_About this exercise_
Report, as a bare number, how many lines in the data contain "where".

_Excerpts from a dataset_
▼

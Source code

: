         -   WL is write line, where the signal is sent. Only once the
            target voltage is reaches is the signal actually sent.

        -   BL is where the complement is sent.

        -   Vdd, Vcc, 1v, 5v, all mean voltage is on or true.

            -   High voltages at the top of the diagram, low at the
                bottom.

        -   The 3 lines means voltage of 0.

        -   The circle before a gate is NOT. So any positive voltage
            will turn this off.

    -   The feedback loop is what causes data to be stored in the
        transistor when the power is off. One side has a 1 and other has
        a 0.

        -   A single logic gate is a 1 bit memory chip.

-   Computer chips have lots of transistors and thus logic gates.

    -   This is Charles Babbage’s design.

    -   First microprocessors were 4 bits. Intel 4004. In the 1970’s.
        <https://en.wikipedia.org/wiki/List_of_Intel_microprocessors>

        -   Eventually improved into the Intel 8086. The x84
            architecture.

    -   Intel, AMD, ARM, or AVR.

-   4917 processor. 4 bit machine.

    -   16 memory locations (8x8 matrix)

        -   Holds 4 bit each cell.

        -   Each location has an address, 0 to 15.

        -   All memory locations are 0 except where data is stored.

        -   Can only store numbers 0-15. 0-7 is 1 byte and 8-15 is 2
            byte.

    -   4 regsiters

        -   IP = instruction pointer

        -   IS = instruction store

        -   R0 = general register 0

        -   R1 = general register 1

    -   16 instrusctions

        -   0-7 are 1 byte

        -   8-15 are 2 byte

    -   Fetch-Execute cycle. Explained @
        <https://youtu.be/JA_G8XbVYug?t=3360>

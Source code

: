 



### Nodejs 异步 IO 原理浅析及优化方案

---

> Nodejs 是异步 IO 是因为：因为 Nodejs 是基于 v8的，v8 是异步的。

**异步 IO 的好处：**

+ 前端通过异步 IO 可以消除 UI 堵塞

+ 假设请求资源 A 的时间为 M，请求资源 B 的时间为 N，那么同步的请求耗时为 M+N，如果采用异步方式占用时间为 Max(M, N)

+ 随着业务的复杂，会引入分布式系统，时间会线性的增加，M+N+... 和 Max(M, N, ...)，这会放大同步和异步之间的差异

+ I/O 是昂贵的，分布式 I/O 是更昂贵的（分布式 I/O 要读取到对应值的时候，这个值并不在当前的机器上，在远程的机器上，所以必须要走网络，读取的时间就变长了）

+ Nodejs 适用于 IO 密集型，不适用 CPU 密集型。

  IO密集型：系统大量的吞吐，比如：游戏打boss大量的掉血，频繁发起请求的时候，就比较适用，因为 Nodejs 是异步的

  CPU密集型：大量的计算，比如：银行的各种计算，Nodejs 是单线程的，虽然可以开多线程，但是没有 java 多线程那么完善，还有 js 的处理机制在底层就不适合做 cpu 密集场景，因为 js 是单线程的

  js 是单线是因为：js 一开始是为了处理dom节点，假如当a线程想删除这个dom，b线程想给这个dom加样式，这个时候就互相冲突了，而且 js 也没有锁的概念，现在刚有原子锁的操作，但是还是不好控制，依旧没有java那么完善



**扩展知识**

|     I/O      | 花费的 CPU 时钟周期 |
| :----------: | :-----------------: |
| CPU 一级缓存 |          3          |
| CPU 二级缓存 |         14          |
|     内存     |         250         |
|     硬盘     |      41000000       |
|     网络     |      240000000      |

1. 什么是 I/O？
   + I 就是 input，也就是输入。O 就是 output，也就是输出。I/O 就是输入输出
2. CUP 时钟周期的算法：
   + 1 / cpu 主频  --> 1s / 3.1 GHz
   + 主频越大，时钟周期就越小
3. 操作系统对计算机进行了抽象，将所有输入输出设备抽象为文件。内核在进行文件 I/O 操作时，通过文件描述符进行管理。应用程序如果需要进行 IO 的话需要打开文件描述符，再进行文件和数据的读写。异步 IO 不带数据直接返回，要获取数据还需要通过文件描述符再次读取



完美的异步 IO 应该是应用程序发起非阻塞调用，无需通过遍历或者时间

▲

_Task answer_
3